Some further digging I stumbled upon A Cloud Guru's Event-Driven Python challenge and decided to jump in as a means to overcome my fear of serverless functions and build some new skills.

Database

For the database, I decided to choose something light weight and affordable. DynamoDB looked to be the best option as I was able to quickly launch a table without having to managing credentials. Keeping the stack light and cost-efficient went hand in hand with a serverless stack. The main drawback to this decision is presented when setting up the dashboard. Unfortunately, there are some extra steps required to leverage AWS Quicksight which was a bit surprising for a native AWS tool.

Data Handling in Python

The data manipulation portion of this was new to me, even with a decent background in Python. For manipulating data, I used the pandas library and leveraged dataframes to manipulate fields and verify the data was as expected. The awswrangler package was used to load and update any records in the database that have been added. I do believe the function as a sync and will update any tables if the data is not the same, however I have not tested this for the sake of getting this project done. From a data engineering perspective it would be wise to verify the nature of the awswrangler put command. Once records are updated, I compare the fields in the dataframe with the number of rows in Dynamo to get the number of rows updated.

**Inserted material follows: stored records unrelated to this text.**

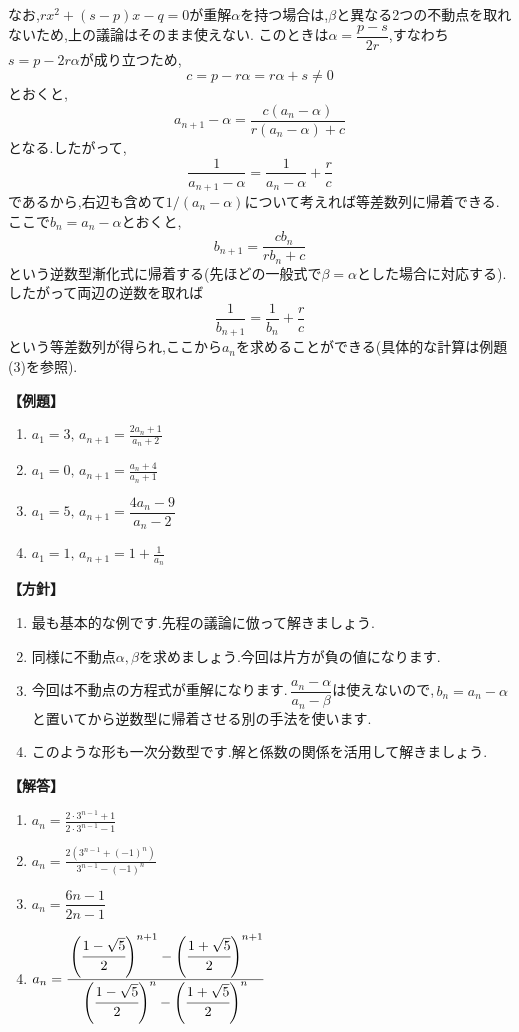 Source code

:     なお,$rx^2+(s-p)x-q=0$が重解$\alpha$を持つ場合は,$\beta$と異なる2つの不動点を取れないため,上の議論はそのまま使えない.
    このときは$\alpha=\dfrac{p-s}{2r}$,すなわち$s=p-2r\alpha$が成り立つため,
    \[
      c=p-r\alpha=r\alpha+s\ne0
    \]
    とおくと,
    \[
      a_{n+1}-\alpha
      =\frac{c(a_n-\alpha)}{r(a_n-\alpha)+c}
    \]
    となる.したがって,
    \[
      \frac{1}{a_{n+1}-\alpha}
      =\frac{1}{a_n-\alpha}+\frac{r}{c}
    \]
    であるから,右辺も含めて$1/(a_n-\alpha)$について考えれば等差数列に帰着できる.
    ここで$b_n=a_n-\alpha$とおくと,
    \[
      b_{n+1}=\frac{cb_n}{rb_n+c}
    \]
    という逆数型漸化式に帰着する(先ほどの一般式で$\beta=\alpha$とした場合に対応する).したがって両辺の逆数を取れば
    \[
      \frac1{b_{n+1}}=\frac1{b_n}+\frac rc
    \]
    という等差数列が得られ,ここから$a_n$を求めることができる(具体的な計算は例題(3)を参照).

    \noindent \textbf{【例題】}
    \begin{enumerate}[label=(\arabic*),parsep=3pt]
      \item $\displaystyle a_1=3,\, a_{n+1}=\frac{2a_n+1}{a_n+2}$
      \item $\displaystyle a_1=0,\, a_{n+1}=\frac{a_n+4}{a_n+1}$
      \item $\displaystyle a_1=5,\, a_{n+1}=\dfrac{4a_{n}-9}{a_{n}-2}$
      \item $\displaystyle a_1=1,\, a_{n+1}=1+\frac{1}{a_n}$
    \end{enumerate}

    \noindent\textbf{【方針】}
    \begin{enumerate}[label=(\arabic*),parsep=3pt]
      \item 最も基本的な例です.先程の議論に倣って解きましょう.
      \item 同様に不動点$\alpha,\beta$を求めましょう.今回は片方が負の値になります.
      \item 今回は不動点の方程式が重解になります.\,$\dfrac{a_n-\alpha}{a_n-\beta}$は使えないので,\,$b_n=a_n-\alpha$と置いてから逆数型に帰着させる別の手法を使います.
      \item このような形も一次分数型です.解と係数の関係を活用して解きましょう.
    \end{enumerate}

    \noindent\textbf{【解答】}
    \begin{enumerate}[label=(\arabic*),parsep=3pt]
      \item $\displaystyle a_n=\frac{2\cdot3^{n-1}+1}{2\cdot3^{n-1}-1}$
      \item $\displaystyle a_n=\frac{2\left(3^{n-1}+(-1)^n\right)}{3^{n-1}-(-1)^n}$
      \item $a_{n}=\dfrac{6n-1}{2n-1}$
      \item $\displaystyle a_n=\cfrac{\left(\cfrac{1-\sqrt{5}}{2}\right)^{n+1}-\left(\cfrac{1+\sqrt{5}}{2}\right)^{n+1}}{\left(\cfrac{1-\sqrt{5}}{2}\right)^n-\left(\cfrac{1+\sqrt{5}}{2}\right)^n}$
    \end{enumerate}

Infrastructure As Code (IAC)

The IAC portion of this project was quite interesting, as I had to leverage Terraform extensively to package the lambda application and deliver it to AWS. Since the repository was public (and also since it's good practice) I had to take into consideration publishing variable files to Git, as that would expose some ARN IDs, emails and AWS credentials. This issue becomes more apparent when hooking up the CI component of this project.

A notable problem was dealing with delivering third party packages to lambda. Thankfully awswrangler has a lambda layer that we can pull in without any additional packages to build.

Notifications

Notifications were easy to hookup, leveraging AWS's SNS subscription. For flexibility and security, I configured the SNS topic via environment variable to the application. Anytime the job would succeed and update records, a message would be emailed letting the user know how many records were added to the table.

records-updated-notification

Whenever the job fails, the recipient will receive a notification with the python error message, which has proven very helpful when you need to debug any permission or code issues.

failed-job-notification

CI/CD

For CI/CD, I leveraged Github actions to deploy the Terraform changes. The workflow involves, opening up a Pull Request to run a terraform plan job. This way we can ensure our changes won't fail on the plan before merging. We can check out any updates in the comment section of the pull request. Upon merging to master, the job will run a terraform apply and updated our changes to AWS.

Follow this Terraform tutorial to learn how to leverage github actions to automate terraform deployments.

Wrap Up

This was a great project to explore the challenges a data engineer may face when setting up ETL pipelines. The most challenging parts of this challenge were deploying the lambdas to AWS and setting up a secure CI/CD pipeline. I can happily say, this entire project has a monthly cost of ~$10 even with active testing. You can find the source code for the project on GitHub.

aws-billing-console